Stored data:
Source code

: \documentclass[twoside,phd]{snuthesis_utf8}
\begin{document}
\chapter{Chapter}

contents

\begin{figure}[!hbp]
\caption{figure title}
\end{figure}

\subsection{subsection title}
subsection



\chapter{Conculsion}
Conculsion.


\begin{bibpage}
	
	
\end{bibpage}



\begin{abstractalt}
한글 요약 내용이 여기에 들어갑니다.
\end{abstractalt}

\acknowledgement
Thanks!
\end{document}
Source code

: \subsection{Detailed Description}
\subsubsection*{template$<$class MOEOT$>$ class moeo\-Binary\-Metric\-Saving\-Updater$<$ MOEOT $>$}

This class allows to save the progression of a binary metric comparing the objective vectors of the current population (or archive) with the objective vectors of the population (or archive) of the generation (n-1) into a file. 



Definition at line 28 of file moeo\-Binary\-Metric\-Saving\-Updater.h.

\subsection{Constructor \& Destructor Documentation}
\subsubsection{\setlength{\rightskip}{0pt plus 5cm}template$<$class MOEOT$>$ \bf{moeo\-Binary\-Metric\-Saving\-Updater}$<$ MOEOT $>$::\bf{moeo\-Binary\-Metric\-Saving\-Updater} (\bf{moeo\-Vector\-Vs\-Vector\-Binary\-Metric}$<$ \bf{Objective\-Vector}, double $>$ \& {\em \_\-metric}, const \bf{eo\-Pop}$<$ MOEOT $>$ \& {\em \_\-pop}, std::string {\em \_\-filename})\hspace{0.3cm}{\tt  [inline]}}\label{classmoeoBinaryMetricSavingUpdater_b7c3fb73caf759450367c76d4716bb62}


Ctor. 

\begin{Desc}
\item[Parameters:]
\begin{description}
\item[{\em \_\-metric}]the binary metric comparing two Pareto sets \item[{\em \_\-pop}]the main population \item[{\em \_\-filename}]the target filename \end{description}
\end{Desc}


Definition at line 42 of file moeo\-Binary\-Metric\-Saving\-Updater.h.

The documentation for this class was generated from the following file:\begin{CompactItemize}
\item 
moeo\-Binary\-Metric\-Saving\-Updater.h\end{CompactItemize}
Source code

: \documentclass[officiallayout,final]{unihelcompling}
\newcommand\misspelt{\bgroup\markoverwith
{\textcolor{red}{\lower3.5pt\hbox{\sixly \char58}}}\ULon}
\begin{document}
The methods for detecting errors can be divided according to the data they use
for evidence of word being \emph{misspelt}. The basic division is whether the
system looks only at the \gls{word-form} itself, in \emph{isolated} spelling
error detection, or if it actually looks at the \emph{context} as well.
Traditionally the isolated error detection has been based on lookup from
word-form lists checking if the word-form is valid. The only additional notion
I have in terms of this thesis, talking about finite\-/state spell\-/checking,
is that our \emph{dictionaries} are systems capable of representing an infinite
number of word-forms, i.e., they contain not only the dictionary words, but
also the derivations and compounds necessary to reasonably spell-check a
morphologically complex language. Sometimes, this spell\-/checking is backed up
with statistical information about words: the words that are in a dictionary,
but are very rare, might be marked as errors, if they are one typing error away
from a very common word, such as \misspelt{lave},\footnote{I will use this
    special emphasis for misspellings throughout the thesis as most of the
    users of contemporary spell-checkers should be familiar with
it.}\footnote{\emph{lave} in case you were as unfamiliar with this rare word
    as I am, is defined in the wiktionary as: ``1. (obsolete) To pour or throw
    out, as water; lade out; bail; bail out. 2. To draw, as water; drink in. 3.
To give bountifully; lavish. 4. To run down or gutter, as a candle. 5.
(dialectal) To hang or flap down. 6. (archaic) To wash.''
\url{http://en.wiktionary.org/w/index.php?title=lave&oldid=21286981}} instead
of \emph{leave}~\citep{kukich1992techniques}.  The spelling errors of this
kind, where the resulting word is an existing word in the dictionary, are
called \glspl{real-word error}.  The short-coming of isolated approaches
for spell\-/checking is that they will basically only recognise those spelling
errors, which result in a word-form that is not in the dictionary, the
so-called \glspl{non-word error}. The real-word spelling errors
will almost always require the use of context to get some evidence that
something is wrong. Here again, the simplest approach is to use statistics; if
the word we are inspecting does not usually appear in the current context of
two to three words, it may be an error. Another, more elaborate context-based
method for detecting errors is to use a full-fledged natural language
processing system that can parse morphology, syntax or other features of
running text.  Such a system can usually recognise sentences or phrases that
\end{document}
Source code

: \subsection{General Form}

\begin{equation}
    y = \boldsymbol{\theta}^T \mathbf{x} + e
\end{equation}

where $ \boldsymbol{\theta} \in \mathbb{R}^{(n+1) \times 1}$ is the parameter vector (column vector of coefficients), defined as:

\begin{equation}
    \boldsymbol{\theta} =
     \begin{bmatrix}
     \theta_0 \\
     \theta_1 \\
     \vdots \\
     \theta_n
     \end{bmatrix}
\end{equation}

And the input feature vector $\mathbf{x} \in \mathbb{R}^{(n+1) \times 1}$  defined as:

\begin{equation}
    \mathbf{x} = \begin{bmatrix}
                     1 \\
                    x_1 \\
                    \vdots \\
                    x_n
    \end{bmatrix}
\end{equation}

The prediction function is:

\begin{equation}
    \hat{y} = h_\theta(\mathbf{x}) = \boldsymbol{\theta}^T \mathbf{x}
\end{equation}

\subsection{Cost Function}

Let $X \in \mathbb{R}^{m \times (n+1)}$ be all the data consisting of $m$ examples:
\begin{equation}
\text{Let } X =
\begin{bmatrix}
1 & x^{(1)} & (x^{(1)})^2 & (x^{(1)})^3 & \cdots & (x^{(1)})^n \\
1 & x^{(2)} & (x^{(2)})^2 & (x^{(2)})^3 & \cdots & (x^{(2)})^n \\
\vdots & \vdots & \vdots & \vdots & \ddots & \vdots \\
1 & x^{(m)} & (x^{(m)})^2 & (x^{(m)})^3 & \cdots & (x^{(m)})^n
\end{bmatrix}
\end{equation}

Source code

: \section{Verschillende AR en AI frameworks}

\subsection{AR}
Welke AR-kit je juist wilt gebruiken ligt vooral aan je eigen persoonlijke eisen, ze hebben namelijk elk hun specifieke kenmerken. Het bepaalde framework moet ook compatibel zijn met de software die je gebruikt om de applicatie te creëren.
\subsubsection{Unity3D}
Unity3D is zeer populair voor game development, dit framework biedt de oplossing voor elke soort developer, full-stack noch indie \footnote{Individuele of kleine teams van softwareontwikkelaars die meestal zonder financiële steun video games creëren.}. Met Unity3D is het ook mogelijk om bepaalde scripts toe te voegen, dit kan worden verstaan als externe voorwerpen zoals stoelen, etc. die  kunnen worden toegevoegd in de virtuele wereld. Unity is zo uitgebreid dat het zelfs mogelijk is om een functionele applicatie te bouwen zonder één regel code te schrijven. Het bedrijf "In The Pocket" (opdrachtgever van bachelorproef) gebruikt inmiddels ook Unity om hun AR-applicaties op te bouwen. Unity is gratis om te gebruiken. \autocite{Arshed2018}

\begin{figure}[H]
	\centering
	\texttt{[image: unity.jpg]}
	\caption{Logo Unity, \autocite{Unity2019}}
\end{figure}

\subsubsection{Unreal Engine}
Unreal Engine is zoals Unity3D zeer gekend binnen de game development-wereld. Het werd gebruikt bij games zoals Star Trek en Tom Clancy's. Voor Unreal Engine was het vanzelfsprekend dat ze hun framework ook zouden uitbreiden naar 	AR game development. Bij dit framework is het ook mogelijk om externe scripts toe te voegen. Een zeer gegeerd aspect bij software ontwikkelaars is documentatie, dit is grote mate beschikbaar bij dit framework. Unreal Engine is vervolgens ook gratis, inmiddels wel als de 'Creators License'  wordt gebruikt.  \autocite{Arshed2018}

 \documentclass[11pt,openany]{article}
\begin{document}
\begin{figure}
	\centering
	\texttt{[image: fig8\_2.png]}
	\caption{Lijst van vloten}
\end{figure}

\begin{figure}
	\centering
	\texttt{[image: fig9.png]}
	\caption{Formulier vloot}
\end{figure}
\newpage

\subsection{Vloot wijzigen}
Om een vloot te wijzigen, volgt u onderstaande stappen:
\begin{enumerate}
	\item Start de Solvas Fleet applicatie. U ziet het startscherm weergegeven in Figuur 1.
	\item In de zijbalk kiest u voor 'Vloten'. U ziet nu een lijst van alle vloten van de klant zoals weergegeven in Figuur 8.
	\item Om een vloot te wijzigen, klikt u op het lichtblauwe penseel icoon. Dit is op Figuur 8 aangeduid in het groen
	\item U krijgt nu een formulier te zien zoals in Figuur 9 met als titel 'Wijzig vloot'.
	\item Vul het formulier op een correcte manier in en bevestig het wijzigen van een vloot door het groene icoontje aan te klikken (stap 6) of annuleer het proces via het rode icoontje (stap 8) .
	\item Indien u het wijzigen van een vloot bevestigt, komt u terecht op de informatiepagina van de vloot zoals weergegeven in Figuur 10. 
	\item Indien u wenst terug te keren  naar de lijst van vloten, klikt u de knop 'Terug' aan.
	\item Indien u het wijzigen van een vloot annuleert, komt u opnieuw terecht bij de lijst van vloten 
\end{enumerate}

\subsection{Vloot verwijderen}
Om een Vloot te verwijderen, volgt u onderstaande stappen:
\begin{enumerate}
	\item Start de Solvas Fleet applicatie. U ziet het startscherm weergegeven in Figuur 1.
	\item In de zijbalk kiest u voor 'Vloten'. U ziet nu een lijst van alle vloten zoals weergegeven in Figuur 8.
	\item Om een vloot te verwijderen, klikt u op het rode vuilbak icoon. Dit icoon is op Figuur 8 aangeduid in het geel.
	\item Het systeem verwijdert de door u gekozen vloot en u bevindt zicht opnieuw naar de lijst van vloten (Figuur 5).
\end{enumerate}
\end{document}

▶ **The problem**: Copy the lines above exactly. Start with the line containing "klant zoals weergegeven in Figuur 8.", end with the line containing "titel 'Wijzig vloot'.", and include both.

▶ **Written answer**:
	\item In de zijbalk kiest u voor 'Vloten'. U ziet nu een lijst van alle vloten van de klant zoals weergegeven in Figuur 8.
	\item Om een vloot te wijzigen, klikt u op het lichtblauwe penseel icoon. Dit is op Figuur 8 aangeduid in het groen
	\item U krijgt nu een formulier te zien zoals in Figuur 9 met als titel 'Wijzig vloot'.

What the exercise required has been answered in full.